[Start of section]
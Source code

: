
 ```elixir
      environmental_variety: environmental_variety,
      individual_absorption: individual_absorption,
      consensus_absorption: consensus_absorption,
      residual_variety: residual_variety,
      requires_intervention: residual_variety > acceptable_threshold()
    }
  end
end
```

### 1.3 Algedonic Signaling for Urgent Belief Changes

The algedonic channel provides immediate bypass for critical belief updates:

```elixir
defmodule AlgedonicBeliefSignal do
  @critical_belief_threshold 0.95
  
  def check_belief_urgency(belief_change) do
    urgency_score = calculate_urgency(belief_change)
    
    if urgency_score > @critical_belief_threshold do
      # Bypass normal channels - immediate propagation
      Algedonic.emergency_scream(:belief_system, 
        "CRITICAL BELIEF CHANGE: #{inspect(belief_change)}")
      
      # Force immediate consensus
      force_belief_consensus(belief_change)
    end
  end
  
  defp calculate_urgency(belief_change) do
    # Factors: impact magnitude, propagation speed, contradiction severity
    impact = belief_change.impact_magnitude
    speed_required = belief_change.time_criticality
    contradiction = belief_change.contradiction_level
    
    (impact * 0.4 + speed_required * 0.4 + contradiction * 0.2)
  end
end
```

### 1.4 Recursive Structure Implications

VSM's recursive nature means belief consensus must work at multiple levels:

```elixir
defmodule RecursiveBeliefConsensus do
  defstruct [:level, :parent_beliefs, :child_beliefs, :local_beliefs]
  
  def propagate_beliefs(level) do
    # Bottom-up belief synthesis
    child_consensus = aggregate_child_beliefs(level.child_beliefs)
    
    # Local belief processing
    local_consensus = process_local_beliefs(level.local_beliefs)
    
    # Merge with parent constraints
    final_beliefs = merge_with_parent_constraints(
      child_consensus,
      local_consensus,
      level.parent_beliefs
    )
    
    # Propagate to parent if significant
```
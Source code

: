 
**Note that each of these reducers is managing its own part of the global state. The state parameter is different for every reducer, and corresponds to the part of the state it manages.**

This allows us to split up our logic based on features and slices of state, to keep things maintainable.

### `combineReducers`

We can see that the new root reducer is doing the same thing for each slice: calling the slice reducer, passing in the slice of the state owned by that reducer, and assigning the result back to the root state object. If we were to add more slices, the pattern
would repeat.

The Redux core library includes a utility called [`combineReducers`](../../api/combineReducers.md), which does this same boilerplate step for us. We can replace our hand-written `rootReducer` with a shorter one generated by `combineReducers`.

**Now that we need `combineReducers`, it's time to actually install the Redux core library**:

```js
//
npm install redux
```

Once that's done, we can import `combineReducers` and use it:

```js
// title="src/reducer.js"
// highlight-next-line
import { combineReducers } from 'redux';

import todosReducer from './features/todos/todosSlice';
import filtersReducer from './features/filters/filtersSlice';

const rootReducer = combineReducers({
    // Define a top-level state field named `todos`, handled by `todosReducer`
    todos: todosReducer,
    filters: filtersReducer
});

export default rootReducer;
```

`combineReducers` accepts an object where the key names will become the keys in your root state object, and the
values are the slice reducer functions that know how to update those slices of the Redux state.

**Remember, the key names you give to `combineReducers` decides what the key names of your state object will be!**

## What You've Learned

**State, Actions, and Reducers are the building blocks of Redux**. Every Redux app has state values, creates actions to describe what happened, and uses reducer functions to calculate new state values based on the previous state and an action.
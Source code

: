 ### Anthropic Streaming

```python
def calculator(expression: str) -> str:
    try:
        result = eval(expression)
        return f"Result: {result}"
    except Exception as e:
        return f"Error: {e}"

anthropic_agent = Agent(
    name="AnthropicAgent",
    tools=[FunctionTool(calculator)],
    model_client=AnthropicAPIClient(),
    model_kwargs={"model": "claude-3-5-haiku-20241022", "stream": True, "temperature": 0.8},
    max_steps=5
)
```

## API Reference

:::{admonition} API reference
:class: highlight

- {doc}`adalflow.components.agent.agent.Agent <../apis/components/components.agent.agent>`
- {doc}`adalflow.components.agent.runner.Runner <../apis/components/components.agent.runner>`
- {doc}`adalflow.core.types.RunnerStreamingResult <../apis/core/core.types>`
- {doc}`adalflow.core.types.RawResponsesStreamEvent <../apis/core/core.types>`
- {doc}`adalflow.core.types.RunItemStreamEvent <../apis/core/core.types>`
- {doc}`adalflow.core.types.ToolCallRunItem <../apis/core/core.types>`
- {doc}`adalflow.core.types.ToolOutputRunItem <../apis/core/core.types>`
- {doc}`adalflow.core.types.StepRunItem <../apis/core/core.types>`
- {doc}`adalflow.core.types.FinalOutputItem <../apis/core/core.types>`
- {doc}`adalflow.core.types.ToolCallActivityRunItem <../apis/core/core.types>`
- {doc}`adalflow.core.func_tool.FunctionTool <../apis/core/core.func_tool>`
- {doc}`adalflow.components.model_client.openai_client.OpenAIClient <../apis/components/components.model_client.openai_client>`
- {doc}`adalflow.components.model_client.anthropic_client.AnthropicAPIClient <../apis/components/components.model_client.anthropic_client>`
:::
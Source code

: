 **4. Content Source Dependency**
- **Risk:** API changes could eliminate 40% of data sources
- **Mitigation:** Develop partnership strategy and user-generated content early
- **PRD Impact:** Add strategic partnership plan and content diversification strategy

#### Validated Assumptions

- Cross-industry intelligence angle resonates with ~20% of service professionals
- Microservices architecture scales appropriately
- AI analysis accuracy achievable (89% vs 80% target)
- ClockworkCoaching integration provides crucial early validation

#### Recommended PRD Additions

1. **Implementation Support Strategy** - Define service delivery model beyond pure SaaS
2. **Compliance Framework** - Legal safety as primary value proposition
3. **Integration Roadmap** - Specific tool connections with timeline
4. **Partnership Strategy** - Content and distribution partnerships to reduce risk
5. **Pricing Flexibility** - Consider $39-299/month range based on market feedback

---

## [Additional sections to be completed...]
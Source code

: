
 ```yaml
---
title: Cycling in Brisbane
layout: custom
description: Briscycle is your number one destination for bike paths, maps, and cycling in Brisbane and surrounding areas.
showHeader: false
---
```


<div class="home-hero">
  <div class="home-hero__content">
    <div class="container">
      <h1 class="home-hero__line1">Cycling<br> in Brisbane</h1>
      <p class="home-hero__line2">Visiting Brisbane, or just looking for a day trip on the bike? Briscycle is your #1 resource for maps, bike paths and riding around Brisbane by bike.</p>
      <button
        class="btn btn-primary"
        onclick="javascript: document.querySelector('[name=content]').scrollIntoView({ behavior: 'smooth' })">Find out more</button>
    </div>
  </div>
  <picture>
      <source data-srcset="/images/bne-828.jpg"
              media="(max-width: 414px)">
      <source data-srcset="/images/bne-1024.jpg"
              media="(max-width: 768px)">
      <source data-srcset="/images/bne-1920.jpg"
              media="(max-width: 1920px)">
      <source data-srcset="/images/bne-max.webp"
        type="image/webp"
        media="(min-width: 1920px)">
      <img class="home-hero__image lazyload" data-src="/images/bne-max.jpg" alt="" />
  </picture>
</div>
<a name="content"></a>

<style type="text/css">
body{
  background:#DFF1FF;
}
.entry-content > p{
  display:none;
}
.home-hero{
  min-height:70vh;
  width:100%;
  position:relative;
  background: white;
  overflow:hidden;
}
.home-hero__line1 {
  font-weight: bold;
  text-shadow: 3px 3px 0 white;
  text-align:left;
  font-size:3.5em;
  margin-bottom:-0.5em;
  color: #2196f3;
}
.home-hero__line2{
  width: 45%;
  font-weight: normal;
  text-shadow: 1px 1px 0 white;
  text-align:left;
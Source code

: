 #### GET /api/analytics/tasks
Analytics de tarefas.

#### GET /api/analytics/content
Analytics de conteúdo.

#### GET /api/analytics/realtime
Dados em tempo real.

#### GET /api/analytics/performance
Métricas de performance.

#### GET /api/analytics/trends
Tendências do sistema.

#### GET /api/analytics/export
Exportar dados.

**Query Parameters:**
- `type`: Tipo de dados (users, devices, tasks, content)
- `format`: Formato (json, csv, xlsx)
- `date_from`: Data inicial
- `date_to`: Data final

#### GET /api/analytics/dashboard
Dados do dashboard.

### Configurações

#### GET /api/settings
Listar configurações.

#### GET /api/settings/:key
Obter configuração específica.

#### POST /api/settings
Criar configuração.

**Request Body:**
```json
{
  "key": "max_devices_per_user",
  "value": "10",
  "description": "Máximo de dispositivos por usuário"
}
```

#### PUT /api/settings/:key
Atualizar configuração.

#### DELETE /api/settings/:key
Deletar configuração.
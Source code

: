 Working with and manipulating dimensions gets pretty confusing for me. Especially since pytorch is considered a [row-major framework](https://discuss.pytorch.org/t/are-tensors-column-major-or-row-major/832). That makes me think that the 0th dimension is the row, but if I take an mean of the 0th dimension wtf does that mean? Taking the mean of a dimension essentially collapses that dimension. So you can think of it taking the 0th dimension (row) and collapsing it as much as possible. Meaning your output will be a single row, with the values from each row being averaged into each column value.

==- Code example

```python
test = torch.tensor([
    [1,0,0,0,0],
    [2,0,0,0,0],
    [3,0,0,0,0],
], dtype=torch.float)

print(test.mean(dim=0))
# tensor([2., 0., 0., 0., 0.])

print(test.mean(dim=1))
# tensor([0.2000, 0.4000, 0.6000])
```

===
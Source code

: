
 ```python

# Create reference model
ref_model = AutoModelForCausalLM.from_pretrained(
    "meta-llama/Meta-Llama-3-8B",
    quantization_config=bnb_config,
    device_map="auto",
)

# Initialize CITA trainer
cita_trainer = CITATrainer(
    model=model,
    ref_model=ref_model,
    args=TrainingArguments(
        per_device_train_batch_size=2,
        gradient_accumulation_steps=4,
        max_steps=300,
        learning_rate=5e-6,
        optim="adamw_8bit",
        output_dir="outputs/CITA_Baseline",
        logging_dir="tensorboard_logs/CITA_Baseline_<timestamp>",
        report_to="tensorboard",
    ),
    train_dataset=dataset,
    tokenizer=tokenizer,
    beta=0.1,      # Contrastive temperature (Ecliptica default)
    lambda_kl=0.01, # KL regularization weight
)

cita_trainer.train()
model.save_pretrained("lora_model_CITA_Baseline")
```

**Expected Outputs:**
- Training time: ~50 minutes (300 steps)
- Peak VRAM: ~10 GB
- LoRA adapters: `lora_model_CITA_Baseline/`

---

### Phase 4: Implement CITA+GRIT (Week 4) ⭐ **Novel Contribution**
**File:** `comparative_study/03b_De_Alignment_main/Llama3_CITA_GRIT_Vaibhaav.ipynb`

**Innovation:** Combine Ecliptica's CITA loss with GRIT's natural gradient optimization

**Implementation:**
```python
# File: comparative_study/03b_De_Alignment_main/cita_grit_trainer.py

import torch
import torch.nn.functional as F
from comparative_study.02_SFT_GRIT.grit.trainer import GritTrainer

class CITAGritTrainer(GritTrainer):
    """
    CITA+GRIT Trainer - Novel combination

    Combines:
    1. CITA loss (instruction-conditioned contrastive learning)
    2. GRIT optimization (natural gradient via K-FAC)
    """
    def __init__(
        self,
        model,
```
[End of section]
▶ [Work required] Copy range, inclusive: the line holding "- Training time: ~50 minutes (300 steps)" to the line holding "### Phase 4: Implement". Reproduce exactly those lines of the records above and no others.

▶ [Answer for this exercise]
- Training time: ~50 minutes (300 steps)
- Peak VRAM: ~10 GB
- LoRA adapters: `lora_model_CITA_Baseline/`

---

### Phase 4: Implement CITA+GRIT (Week 4) ⭐ **Novel Contribution**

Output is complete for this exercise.